Trang came back from the proofreader today--oh my God. If you're wondering what the difference is between a good proofreader and a bad proofreader or just a normal reader: My sister, who is intelligent, educated, and literate, but not in any way a publishing professional, read over Trang and noted any typos she found. In the entire book, she found five. This fellow found way more than five--way more than five in each chapter. And I do mean outright errors, not debatable questions of style.

The thing that people often don't appreciate about proofreading is that it's rarely about catching misspelled words--those are relatively easy for readers to catch, but spell-checking software does a good job of catching them, too. I left in a lot of things like "he said replied." Each of those words is spelled correctly, so the eye tends to skip over the problem, but one of them needs to go!

The proofreader also had some good suggestions for the layout--I think I'll input the changes to the e-books first (and do a giveaway on Library Thing) and then tackle modifying the print layout. One thing he suggested was removing the "***" I have to mark breaks within the chapters. I think it makes sense to take them out of the print book, but I wonder if I should leave them in the e-books. Maybe they're not necessary, but I'm a little paranoid about formatting, and the "***" makes it absolutely clear that the breaks are supposed to be there and aren't the hard returns magically multiplying. Then again, maybe it looks amateurish. Hm.
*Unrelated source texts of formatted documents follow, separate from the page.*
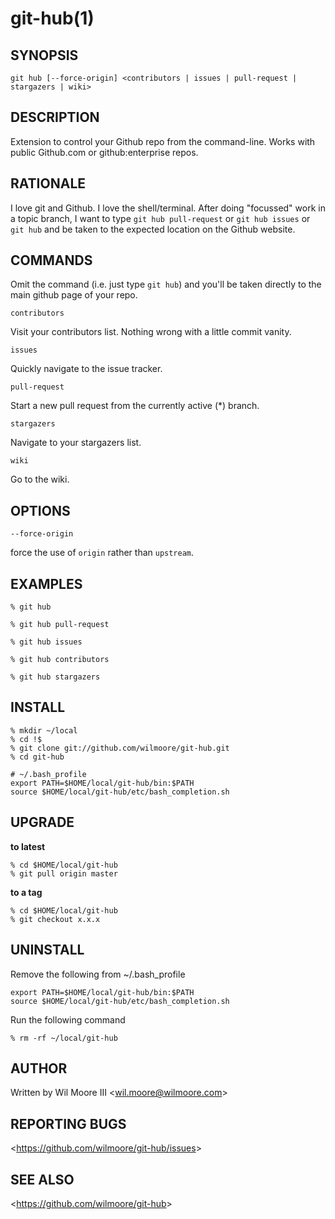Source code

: git-hub(1)
=======================================

## SYNOPSIS

  `git hub [--force-origin] <contributors | issues | pull-request | stargazers | wiki>`

## DESCRIPTION

  Extension to control your Github repo from the command-line. Works with public Github.com or github:enterprise repos.

## RATIONALE

  I love git and Github. I love the shell/terminal. After doing "focussed" work in a topic branch, I want to type
  `git hub pull-request` or `git hub issues` or `git hub` and be taken to the expected location on the Github website.

## COMMANDS

  Omit the command (i.e. just type `git hub`) and you'll be taken directly to the main github page of your repo.


  `contributors`

  Visit your contributors list. Nothing wrong with a little commit vanity.

  `issues`

  Quickly navigate to the issue tracker.

  `pull-request`

  Start a new pull request from the currently active (*) branch.

  `stargazers`

  Navigate to your stargazers list.

  `wiki`

  Go to the wiki.

## OPTIONS

  `--force-origin`

  force the use of `origin` rather than `upstream`.

## EXAMPLES

    % git hub

    % git hub pull-request

    % git hub issues

    % git hub contributors

    % git hub stargazers

## INSTALL

    % mkdir ~/local
    % cd !$
    % git clone git://github.com/wilmoore/git-hub.git
    % cd git-hub

    # ~/.bash_profile
    export PATH=$HOME/local/git-hub/bin:$PATH
    source $HOME/local/git-hub/etc/bash_completion.sh

## UPGRADE

**to latest**

    % cd $HOME/local/git-hub
    % git pull origin master

**to a tag**

    % cd $HOME/local/git-hub
    % git checkout x.x.x

## UNINSTALL

Remove the following from ~/.bash_profile

    export PATH=$HOME/local/git-hub/bin:$PATH
    source $HOME/local/git-hub/etc/bash_completion.sh

Run the following command

    % rm -rf ~/local/git-hub

## AUTHOR

Written by Wil Moore III &lt;<wil.moore@wilmoore.com>&gt;

## REPORTING BUGS

&lt;<https://github.com/wilmoore/git-hub/issues>&gt;

## SEE ALSO

&lt;<https://github.com/wilmoore/git-hub>&gt;
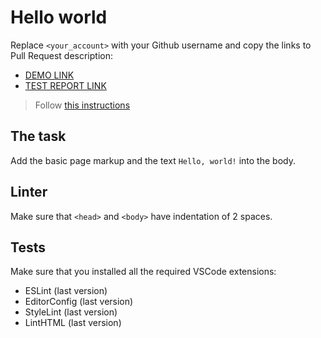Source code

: # Hello world

Replace `<your_account>` with your Github username and copy the links to Pull Request description:
- [DEMO LINK](https://MaksymTarasov.github.io/layout_hello-world/)
- [TEST REPORT LINK](https://MaksymTarasov.github.io/layout_hello-world/report/html_report/)

> Follow [this instructions](https://mate-academy.github.io/layout_task-guideline/#how-to-solve-the-layout-tasks-on-github)


## The task

Add the basic page markup and the text `Hello, world!` into the body.

## Linter

Make sure that `<head>` and `<body>` have indentation of 2 spaces.

## Tests

Make sure that you installed all the required VSCode extensions:

- ESLint (last version)
- EditorConfig (last version)
- StyleLint (last version)
- LintHTML (last version)
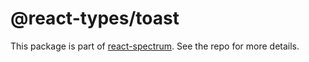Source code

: # @react-types/toast

This package is part of [react-spectrum](https://github.com/watheia/spectrum). See the repo for more details.
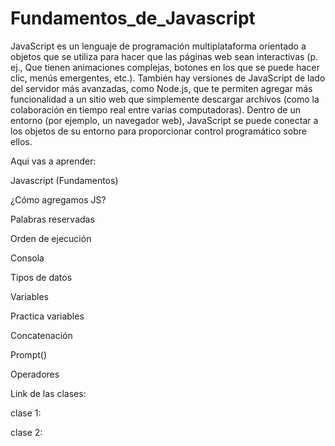 # Fundamentos_de_Javascript

JavaScript es un lenguaje de programación multiplataforma orientado a objetos que se utiliza para hacer que las páginas web sean interactivas (p. ej., Que tienen animaciones complejas, botones en los que se puede hacer clic, menús emergentes, etc.). También hay versiones de JavaScript de lado del servidor más avanzadas, como Node.js, que te permiten agregar más funcionalidad a un sitio web que simplemente descargar archivos (como la colaboración en tiempo real entre varias computadoras). Dentro de un entorno (por ejemplo, un navegador web), JavaScript se puede conectar a los objetos de su entorno para proporcionar control programático sobre ellos.


Aqui vas a aprender: 

Javascript (Fundamentos)

¿Cómo agregamos JS?

Palabras reservadas

Orden de ejecución

Consola

Tipos de datos

Variables

Practica variables

Concatenación

Prompt()

Operadores

Link de las clases:

clase 1:

clase 2:
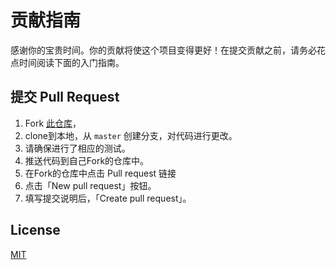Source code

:# 贡献指南
感谢你的宝贵时间。你的贡献将使这个项目变得更好！在提交贡献之前，请务必花点时间阅读下面的入门指南。

## 提交 Pull Request
1. Fork [此仓库](https://github.com/Boris-code/feapder.git)，
2. clone到本地，从 `master` 创建分支，对代码进行更改。
3. 请确保进行了相应的测试。
4. 推送代码到自己Fork的仓库中。
5. 在Fork的仓库中点击 Pull request 链接
6. 点击「New pull request」按钮。
7. 填写提交说明后，「Create pull request」。

## License

[MIT](./LICENSE)
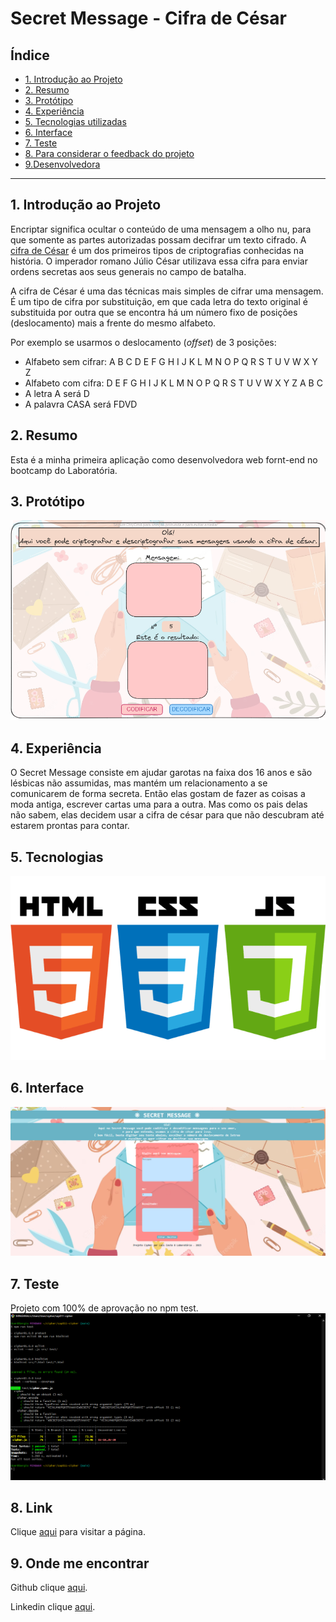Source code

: # Secret Message - Cifra de César

## Índice

* [1. Introdução ao Projeto](#1-Introdução)
* [2. Resumo](#2-Resumo)
* [3. Protótipo](#3-protótipo)
* [4. Experiência](#4-experiência)
* [5. Tecnologias utilizadas](#6-tecnologias-utilizadas)
* [6. Interface](#7-interface)
* [7. Teste](#8-teste)
* [8. Para considerar o feedback do projeto](#9-para-considerar-o-feedback-do-projeto)
* [9.Desenvolvedora](#10-desenvolvedora)

***

## 1. Introdução ao Projeto

Encriptar significa ocultar o conteúdo de uma mensagem a olho nu,
para que somente as partes autorizadas possam decifrar um texto cifrado.
A [cifra de César](https://pt.wikipedia.org/wiki/Cifra_de_C%C3%A9sar)
é um dos primeiros tipos de criptografias conhecidas na história.
O imperador romano Júlio César utilizava essa cifra para enviar
ordens secretas aos seus generais no campo de batalha.

A cifra de César é uma das técnicas mais simples de cifrar uma mensagem. É um
tipo de cifra por substituição, em que cada letra do texto original é
substituida por outra que se encontra há um número fixo de posições
(deslocamento) mais a frente do mesmo alfabeto.

Por exemplo se usarmos o deslocamento (_offset_) de 3 posições:

* Alfabeto sem cifrar: A B C D E F G H I J K L M N O P Q R S T U V W X Y Z
* Alfabeto com cifra:  D E F G H I J K L M N O P Q R S T U V W X Y Z A B C
* A letra A será D
* A palavra CASA será FDVD

## 2. Resumo

Esta é a minha primeira aplicação como desenvolvedora web fornt-end no bootcamp do Laboratória.

## 3. Protótipo

![Alt text](Protótipo.png)

## 4. Experiência

O Secret Message consiste em ajudar garotas na faixa dos 16 anos e são lésbicas não assumidas, mas mantém um relacionamento a se comunicarem de forma secreta. Então elas gostam de fazer as coisas a moda antiga, escrever cartas uma para a outra. Mas como os pais delas não sabem, elas decidem usar a cifra de césar para que não descubram até estarem prontas para contar.

## 5. Tecnologias

![Alt text](front-end-html5-css-js.png)

## 6. Interface

![Alt text](Projeto.png)

## 7. Teste
Projeto com 100% de aprovação no npm test.
![Alt text](Test.png)

## 8. Link

Clique [aqui](https://laiscosta25.github.io/SAP011-cipher/src/) para visitar a página.

## 9. Onde me encontrar

Github clique [aqui](https://laiscosta25.github.io/).

Linkedin clique [aqui](https://www.linkedin.com/in/la%C3%ADs-costa-859084265/).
Anyway, I don't know if the guy wants me to put his name here, and he doesn't have a Web site to link to, but I do recommend him. If you e-mail me (use the Contact Me form to the left there), I'll give you his contact info. He charges $25 an hour, and it took him 14 hours to proof Trang, which is 108,000 words. As always when you use a proofreader, you want to give them your final copy--there's no point in having someone proofread something if you're going to, say, completely change the ending. Clean copy will be proofed more quickly and less expensively, so have your friends and writing buddies look it over first before you send it to a pro.

And, as a former freelancer myself, I must say, PAY ON TIME. You get the manuscript back, you look it over to make sure the job's been done, and you immediately write a check and put it in the mail. Nothing says "Thank you!" like timely payment.